Types of variants resulting from single or small oligonucleotide variants

Variant Type Definition Nucleotide Change Coding DNA Nomenclature “c. prefix” Protein Nomenclature “p. prefix” Comments Implication
Substitution (synonymous) Single nucleotide substitution resulting in unchanged AA c.6A>G p.Arg2=
or p.Arg2Arg

  • • 6th nucleotide adenine changed to guanine

  • • Variant occurs at 2nd codon; both AGA and AGG encode arginine to the protein sequence is not affected

 No change in AA; likely benign unless near splice junction
Substitution (missense) Single nucleotide substitution changing AA c.5G>T p.Arg2Ile

  • • 5th nucleotide guanine changed to thymine

  • • 2nd codon encoded arginine, but variant encodes isoleucine (Ile)

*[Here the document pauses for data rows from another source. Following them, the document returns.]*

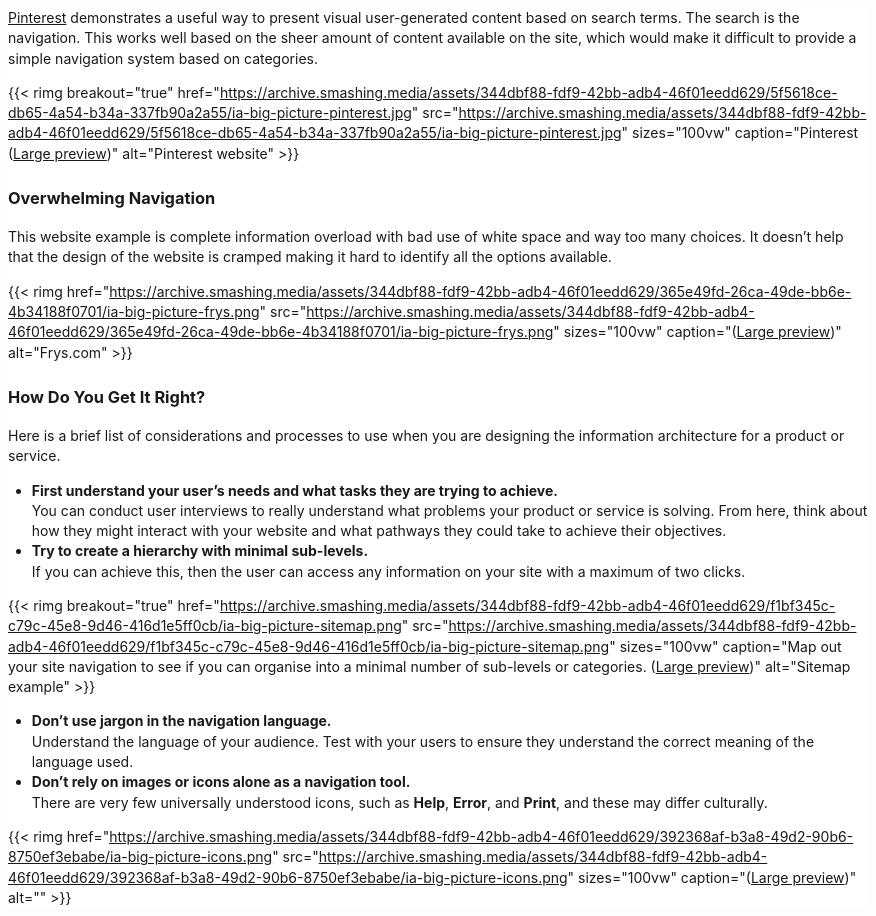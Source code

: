 [Pinterest](https://www.pinterest.com) demonstrates a useful way to present visual user-generated content based on search terms. The search is the navigation. This works well based on the sheer amount of content available on the site, which would make it difficult to provide a simple navigation system based on categories.

{{< rimg breakout="true" href="https://archive.smashing.media/assets/344dbf88-fdf9-42bb-adb4-46f01eedd629/5f5618ce-db65-4a54-b34a-337fb90a2a55/ia-big-picture-pinterest.jpg" src="https://archive.smashing.media/assets/344dbf88-fdf9-42bb-adb4-46f01eedd629/5f5618ce-db65-4a54-b34a-337fb90a2a55/ia-big-picture-pinterest.jpg" sizes="100vw" caption="Pinterest (<a href='https://archive.smashing.media/assets/344dbf88-fdf9-42bb-adb4-46f01eedd629/5f5618ce-db65-4a54-b34a-337fb90a2a55/ia-big-picture-pinterest.jpg'>Large preview</a>)" alt="Pinterest website" >}}

### Overwhelming Navigation

This website example is complete information overload with bad use of white space and way too many choices. It doesn’t help that the design of the website is cramped making it hard to identify all the options available.  

{{< rimg href="https://archive.smashing.media/assets/344dbf88-fdf9-42bb-adb4-46f01eedd629/365e49fd-26ca-49de-bb6e-4b34188f0701/ia-big-picture-frys.png" src="https://archive.smashing.media/assets/344dbf88-fdf9-42bb-adb4-46f01eedd629/365e49fd-26ca-49de-bb6e-4b34188f0701/ia-big-picture-frys.png" sizes="100vw" caption="(<a href='https://archive.smashing.media/assets/344dbf88-fdf9-42bb-adb4-46f01eedd629/365e49fd-26ca-49de-bb6e-4b34188f0701/ia-big-picture-frys.png'>Large preview</a>)" alt="Frys.com" >}}

### How Do You Get It Right?

Here is a brief list of considerations and processes to use when you are designing the information architecture for a product or service.

- **First understand your user’s needs and what tasks they are trying to achieve.**  
You can conduct user interviews to really understand what problems your product or service is solving. From here, think about how they might interact with your website and what pathways they could take to achieve their objectives.
- **Try to create a hierarchy with minimal sub-levels.**  
If you can achieve this, then the user can access any information on your site with a maximum of two clicks.

{{< rimg breakout="true" href="https://archive.smashing.media/assets/344dbf88-fdf9-42bb-adb4-46f01eedd629/f1bf345c-c79c-45e8-9d46-416d1e5ff0cb/ia-big-picture-sitemap.png" src="https://archive.smashing.media/assets/344dbf88-fdf9-42bb-adb4-46f01eedd629/f1bf345c-c79c-45e8-9d46-416d1e5ff0cb/ia-big-picture-sitemap.png" sizes="100vw" caption="Map out your site navigation to see if you can organise into a minimal number of sub-levels or categories. (<a href='https://archive.smashing.media/assets/344dbf88-fdf9-42bb-adb4-46f01eedd629/f1bf345c-c79c-45e8-9d46-416d1e5ff0cb/ia-big-picture-sitemap.png'>Large preview</a>)" alt="Sitemap example" >}}

- **Don’t use jargon in the navigation language.**  
Understand the language of your audience. Test with your users to ensure they understand the correct meaning of the language used.
- **Don’t rely on images or icons alone as a navigation tool.**  
There are very few universally understood icons, such as **Help**, **Error**, and **Print**, and these may differ culturally. 

{{< rimg href="https://archive.smashing.media/assets/344dbf88-fdf9-42bb-adb4-46f01eedd629/392368af-b3a8-49d2-90b6-8750ef3ebabe/ia-big-picture-icons.png" src="https://archive.smashing.media/assets/344dbf88-fdf9-42bb-adb4-46f01eedd629/392368af-b3a8-49d2-90b6-8750ef3ebabe/ia-big-picture-icons.png" sizes="100vw" caption="(<a href='https://archive.smashing.media/assets/344dbf88-fdf9-42bb-adb4-46f01eedd629/392368af-b3a8-49d2-90b6-8750ef3ebabe/ia-big-picture-icons.png'>Large preview</a>)" alt="" >}}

 AA changed; potentially pathogenic if significant change in important AA
Substitution (nonsense) Single nucleotide substitution creating a stop codon c.4A>T p.Arg2Ter
or p.Arg2X

  • • 4th nucleotide adenine changed to thymine

  • • 2nd codon encoded arginine, but variant encodes a premature stop codon

 Truncated protein; pathogenic in majority of disease mechanisms
Insertion/deletion (frame shift) Insertion or deletion of # nucleotides (# ≠ multiple of 3) c.4delA p.Arg2fs

  • • 4th nucleotide adenine is deleted

  • • A resultant shift in the reading frame no longer encodes the intended protein and by chance will reach a stop codon

 Truncated/altered protein; all AAs distal to frame shift are changed; pathogenic in majority of disease mechanisms
Insertion/deletion (nonframeshift) Insertion or deletion of # nucleotides (# = multiple of 3) c.4_6delAGA p.Arg2del

  • • 4th through 6th nucleotides are deleted, causing loss of the Arg but no frameshift

 AA deleted; potentially pathogenic if critical AA
Substitution (splice variant) Single nucleotide substitution c.21 + 1G>T

  • • 1st intronic nucleotide (guanine) is changed to a thymine; no protein consequence is defined given intronic variant

 Truncated protein expected; splice site abolished if first or second intronic base is modified; pathogenic in majority of disease mechanisms

AA, amino acid.